3. At what point is a force considered in its area unit opposed to just saying a pound is on there?

4. Why are we not weighed as PSI or similar instead of just pound?

I feel like at least once a year my mind rattles around the mass vs weight trap; and i blame it all on the use of the imperial system! And also my forgetful mind just a bit.

 

[anorlunda]

OK. To start with, your question has nothing to do with mass versus weight.

Pressure is nothing more than force divided by area. You can see that from the units psi, pounds force per square inch.

So for a rope, first you have to neglect that the rope is made of strands, threads, and fibers. Consider it just a uniform substance with a certain cross sectional area A. Then you pull on the rope with force F. F/A does indeed carry the units of pressure and you can call it a pressure if you want.

Remember that pressure can be plus or minus. When you pull on the ends of the rope the pressure is minus, when you push on the rope to squash the middle, the pressure is plus. It is easier to think of that with a solid rod rather than a bendy rope, but the principle is the same.

I like to think of a suction cup. Because pressure under the cup is different than pressure above, the pressure difference P times the area A of the cup has units of force F, and F is how hard I have to pull to pull the cup loose. Actually, it's a bit more difficult than that because the pressure changes when I tug on the cup.

The pressure difference between the top and bottom sides of airplane wings times the area of the wings, must provide enough force to hold the airplane up.

 

[jeff davis]

OK. To start with, your question has nothing to do with mass versus weight.

“Sometimes X is not true.”
Source https://www.physicsforums.com/insights/3-new-years-tips-cooling-off-debates/

so a mass is not hanging from a rope giving me a weight?

 

[anorlunda]

so a mass is not hanging from a rope giving me a weight?

If you hang a mass on a rope in zero gravity, it does not stretch the rope at all. Force and mass are related by the strength of the gravitational field. But your original question was not about gravity, so mass versus weight need not come into the question.

 

[jeff davis]

If you hang a mass on a rope in zero gravity, it does not stretch the rope at all. Force and mass are related by the strength of the gravitational field. But your original question was not about gravity, so mass versus weight need not come into the question.

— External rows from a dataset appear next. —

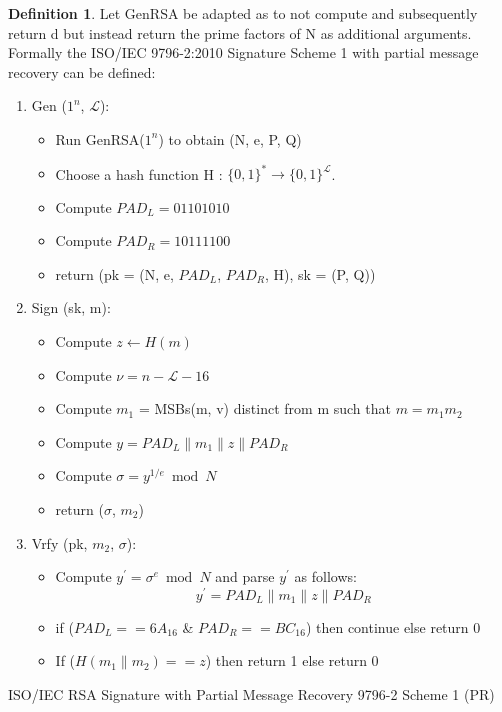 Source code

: \documentclass[]{final_report}
\theoremstyle{definition}
\newtheorem{definition}{Definition}[chapter]
\begin{document}
\begin{definition}
Let GenRSA be adapted as to not compute and subsequently return d but instead return the prime factors of N as additional arguments. Formally the ISO/IEC 9796-2:2010 Signature Scheme 1 with partial message recovery can be defined:
\begin{enumerate}
    \item Gen ($1^n$, $\mathcal{L}$): 
    \begin{itemize}
    \item[] Run GenRSA($1^n$) to obtain (N, e, P, Q)
    \item[] Choose a hash function H : $\{0, 1\}^* \rightarrow \{0, 1\}^\mathcal{L}$.
    \item[] Compute $PAD_{L} = 01101010$
    \item[] Compute $PAD_{R} = 10111100$
    \item[] return (pk = (N, e, $PAD_{L}$, $PAD_{R}$, H), sk = (P, Q))
    \end{itemize}

    \item Sign (sk, m):
    \begin{itemize}
    \item[] Compute $z \leftarrow H(m)$
    \item[] Compute $\nu = n - \mathcal{L} - 16$
    \item[] Compute $m_{1}$ = MSBs(m, v) distinct from m such that $m = m_{1} m_{2}$ 
    \item[] Compute $y = PAD_{L} \| m_{1} \| z \| PAD_{R}$
    \item[] Compute $\sigma = y^{1/e} \bmod N$
    \item[] return ($\sigma$, $m_{2}$)
    \end{itemize}
   
    \item Vrfy (pk, $m_{2}$, $\sigma$):  
    \begin{itemize}
    \item[] Compute $y^{'} = \sigma^{e} \bmod N$ and parse $y^{'}$ as follows:
     \[y^{'} = PAD_{L} \| m_{1} \| z \| PAD_{R}\]
    \item[] if ($PAD_{L} == 6A_{16}$ \& $PAD_{R} == BC_{16}$) then continue else return 0
    \item[] If ($H(m_{1} \| m_{2}) == z$) then return 1 else return 0
    \end{itemize}
\end{enumerate}
ISO/IEC RSA Signature with Partial Message Recovery 9796-2 Scheme 1 (PR)
\end{definition}
\end{document}
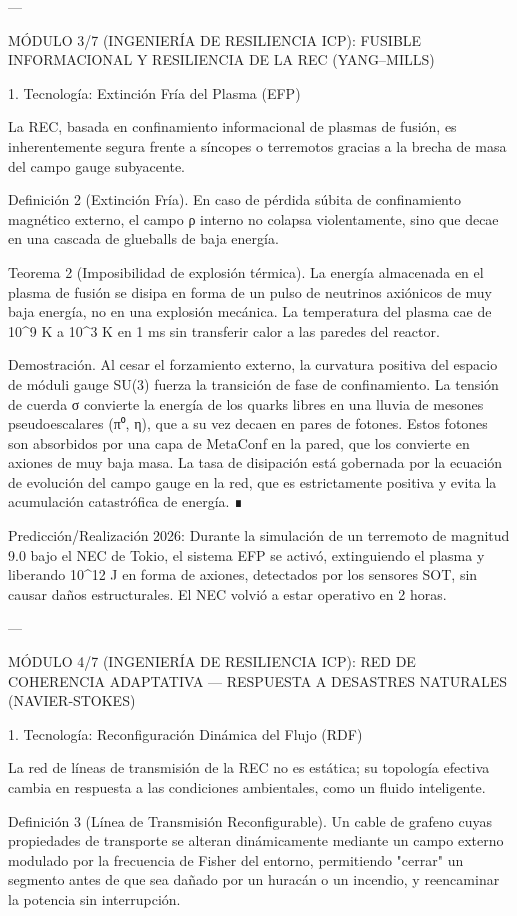 \documentclass[12pt,twoside]{book}
\begin{document}
---

MÓDULO 3/7 (INGENIERÍA DE RESILIENCIA ICP): FUSIBLE INFORMACIONAL Y RESILIENCIA DE LA REC (YANG–MILLS)

1. Tecnología: Extinción Fría del Plasma (EFP)

La REC, basada en confinamiento informacional de plasmas de fusión, es inherentemente segura frente a síncopes o terremotos gracias a la brecha de masa del campo gauge subyacente.

Definición 2 (Extinción Fría). En caso de pérdida súbita de confinamiento magnético externo, el campo ρ interno no colapsa violentamente, sino que decae en una cascada de glueballs de baja energía.

Teorema 2 (Imposibilidad de explosión térmica). La energía almacenada en el plasma de fusión se disipa en forma de un pulso de neutrinos axiónicos de muy baja energía, no en una explosión mecánica. La temperatura del plasma cae de 10^9 K a 10^3 K en 1 ms sin transferir calor a las paredes del reactor.

Demostración. Al cesar el forzamiento externo, la curvatura positiva del espacio de móduli gauge SU(3) fuerza la transición de fase de confinamiento. La tensión de cuerda σ convierte la energía de los quarks libres en una lluvia de mesones pseudoescalares (π⁰, η), que a su vez decaen en pares de fotones. Estos fotones son absorbidos por una capa de MetaConf en la pared, que los convierte en axiones de muy baja masa. La tasa de disipación está gobernada por la ecuación de evolución del campo gauge en la red, que es estrictamente positiva y evita la acumulación catastrófica de energía. ∎

Predicción/Realización 2026: Durante la simulación de un terremoto de magnitud 9.0 bajo el NEC de Tokio, el sistema EFP se activó, extinguiendo el plasma y liberando 10^{12} J en forma de axiones, detectados por los sensores SOT, sin causar daños estructurales. El NEC volvió a estar operativo en 2 horas.

---

MÓDULO 4/7 (INGENIERÍA DE RESILIENCIA ICP): RED DE COHERENCIA ADAPTATIVA — RESPUESTA A DESASTRES NATURALES (NAVIER‑STOKES)

1. Tecnología: Reconfiguración Dinámica del Flujo (RDF)

La red de líneas de transmisión de la REC no es estática; su topología efectiva cambia en respuesta a las condiciones ambientales, como un fluido inteligente.

Definición 3 (Línea de Transmisión Reconfigurable). Un cable de grafeno cuyas propiedades de transporte se alteran dinámicamente mediante un campo externo modulado por la frecuencia de Fisher del entorno, permitiendo "cerrar" un segmento antes de que sea dañado por un huracán o un incendio, y reencaminar la potencia sin interrupción.
\end{document}

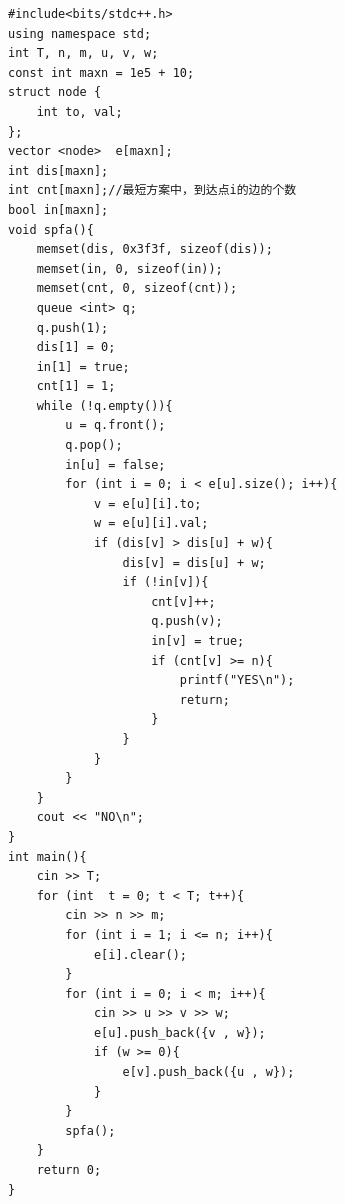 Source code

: \documentclass{article}
\begin{document}
    \begin{lstlisting}[style = code]
#include<bits/stdc++.h>
using namespace std;
int T, n, m, u, v, w;
const int maxn = 1e5 + 10;
struct node {
    int to, val;
};
vector <node>  e[maxn];
int dis[maxn];
int cnt[maxn];//最短方案中，到达点i的边的个数
bool in[maxn];
void spfa(){
    memset(dis, 0x3f3f, sizeof(dis));
    memset(in, 0, sizeof(in));
    memset(cnt, 0, sizeof(cnt));
    queue <int> q;
    q.push(1);
    dis[1] = 0;
    in[1] = true;
    cnt[1] = 1;
    while (!q.empty()){
        u = q.front();
        q.pop();
        in[u] = false;
        for (int i = 0; i < e[u].size(); i++){
            v = e[u][i].to;
            w = e[u][i].val;
            if (dis[v] > dis[u] + w){
                dis[v] = dis[u] + w;
                if (!in[v]){
                    cnt[v]++;
                    q.push(v);
                    in[v] = true;
                    if (cnt[v] >= n){
                        printf("YES\n");
                        return;
                    }
                }
            }
        }
    }
    cout << "NO\n";
}
int main(){
    cin >> T;
    for (int  t = 0; t < T; t++){
        cin >> n >> m;
        for (int i = 1; i <= n; i++){
            e[i].clear();
        }
        for (int i = 0; i < m; i++){
            cin >> u >> v >> w;
            e[u].push_back({v , w});
            if (w >= 0){
                e[v].push_back({u , w});
            }
        }
        spfa();
    }
    return 0;
}\end{lstlisting}
    
    
    
    

    
    
\end{document}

ok i thought a lb took gravity into account

 

[russ_watters]

Summary:: would a rope with a weight hanging on it have a cross sectional force?

Hello;
I have a quick question that has me thinking.
Please note that i don't much like working with imperial units because there is one too many polysemous words.

Say i had a 1 lb weight hanging on a 1in diameter rope. (rope weight neglected)

1. Could you say that at any perpendicular cross section of the rope have (approx) .785 PSI on it? The number is irrelevant i am just curious if that cross section force could be considered a "PSI".

Yes, and it has a name: stress
https://en.m.wikipedia.org/wiki/Stress_(mechanics)

3. At what point is a force considered in its area unit opposed to just saying a pound is on there?

4. Why are we not weighed as PSI or similar instead of just pound?

I'm not currently suspended by a rope, so I don't see a relevant reason/way to apply that. It's a concept you apply when you need it and when you don't, you don't - like any other concept.

 

[Chestermiller]

Summary:: would a rope with a weight hanging on it have a cross sectional force?

Hello;
I have a quick question that has me thinking.
Please note that i don't much like working with imperial units because there is one too many polysemous words.

Say i had a 1 lb weight hanging on a 1in diameter rope. (rope weight neglected)

1. Could you say that at any perpendicular cross section of the rope have (approx) .785 PSI on it? The number is irrelevant i am just curious if that cross section force could be considered a "PSI".

Yes, the tensile stress in the rope would be 0.785 psi.

2. pulling on a rope with psi or with lbs or with lbf?

1 lbm weighs 1 lbf. So the force is 1 lbf, and the stress is 0.785 psi.

3. would any perpendicular cross section be of the same psi if it is considered psi?

any cross section perpendicular to the axis would have the same stress in psi.

3. At what point is a force considered in its area unit opposed to just saying a pound is on there?

Stress is more fundamental to determining when the rope will break.

4. Why are we not weighed as PSI or similar instead of just pound?

Both are important and relate to different considerations.

 

[jeff davis]

Thank you Very Much.

This question arose from some questions i had regarding pull testing a product. A tube connected to a plastic molded hub to be more specific. Someone proposed that the pull force should be 1lb minimum. This had me second guessing myself on a few fundamentals that i had previously considered "clear" in my mind.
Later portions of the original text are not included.